## Work to be completed
Could you copy every line from the material below in which "electromagnetism" appears?

══════

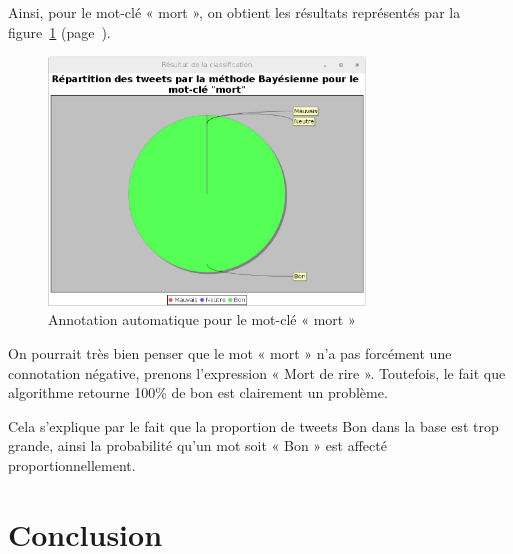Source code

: \documentclass[12pt,a4paper]{report}
\begin{document}
Ainsi, pour le mot-clé « mort », on obtient les résultats représentés par la
figure~\ref{capture_classification_mort_tweetsv7}
(page~\pageref{capture_classification_mort_tweetsv7}).

\begin{figure}
	\centering
	\includegraphics[width=0.75\textwidth]{img/bayes_annotation_mort_tweetsv7.eps}
	\caption{Annotation automatique pour le mot-clé « mort »}
	\label{capture_classification_mort_tweetsv7}
\end{figure}

On pourrait très bien penser que le mot « mort » n'a pas forcément une
connotation négative, prenons l'expression « Mort de rire ». Toutefois, le fait
que algorithme retourne 100\% de bon est clairement un problème.

Cela s'explique par le fait que la proportion de tweets Bon dans la base est
trop grande, ainsi la probabilité qu'un mot soit « Bon » est affecté
proportionnellement.


\chapter{Conclusion}
\end{document}
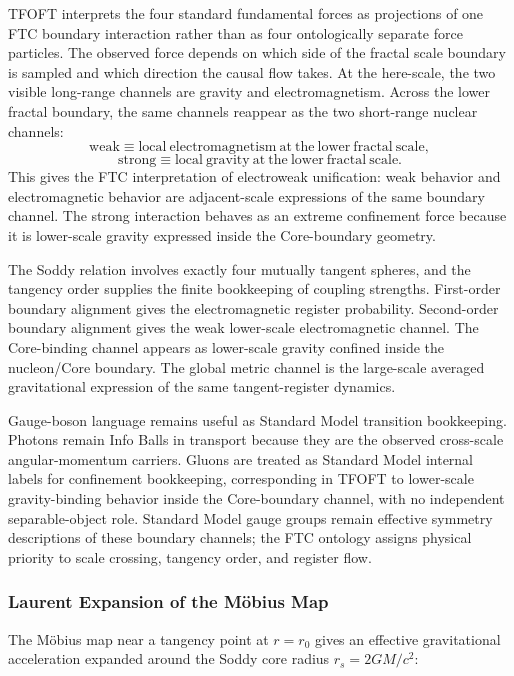 \documentclass[11pt,a4paper]{article}
\begin{document}
      TFOFT interprets the four standard fundamental forces as projections of one FTC boundary interaction rather than as four ontologically separate force particles. The observed force depends on which side of the fractal scale boundary is sampled and which direction the causal flow takes.
      At the here-scale, the two visible long-range channels are gravity and electromagnetism. Across the lower fractal boundary, the same channels reappear as the two short-range nuclear channels:
      \[
      \mathrm{weak}
      \equiv
      \mathrm{local\ electromagnetism\ at\ the\ lower\ fractal\ scale},
      \]
      \[
      \mathrm{strong}
      \equiv
      \mathrm{local\ gravity\ at\ the\ lower\ fractal\ scale}.
      \] 
      This gives the FTC interpretation of electroweak unification: weak behavior and electromagnetic behavior are adjacent-scale expressions of the same boundary channel. The strong interaction behaves as an extreme confinement force because it is lower-scale gravity expressed inside the Core-boundary geometry. 

      The Soddy relation involves exactly four mutually tangent spheres, and the tangency order supplies the finite bookkeeping of coupling strengths. First-order boundary alignment gives the electromagnetic register probability. Second-order boundary alignment gives the weak lower-scale electromagnetic channel. The Core-binding channel appears as lower-scale gravity confined inside the nucleon/Core boundary. The global metric channel is the large-scale averaged gravitational expression of the same tangent-register dynamics.

      Gauge-boson language remains useful as Standard Model transition bookkeeping. Photons remain Info Balls in transport because they are the observed cross-scale angular-momentum carriers. Gluons are treated as Standard Model internal labels for confinement bookkeeping, corresponding in TFOFT to lower-scale gravity-binding behavior inside the Core-boundary channel, with no independent separable-object role. Standard Model gauge groups remain effective symmetry descriptions of these boundary channels; the FTC ontology assigns physical priority to scale crossing, tangency order, and register flow.

    \subsubsection{Laurent Expansion of the Möbius Map}

      The Möbius map near a tangency point at $r = r_0$ gives an effective gravitational acceleration expanded around the Soddy core radius $r_s = 2GM/c^2$:
\end{document}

══════

## Task response
      At the here-scale, the two visible long-range channels are gravity and electromagnetism. Across the lower fractal boundary, the same channels reappear as the two short-range nuclear channels:
      \mathrm{local\ electromagnetism\ at\ the\ lower\ fractal\ scale},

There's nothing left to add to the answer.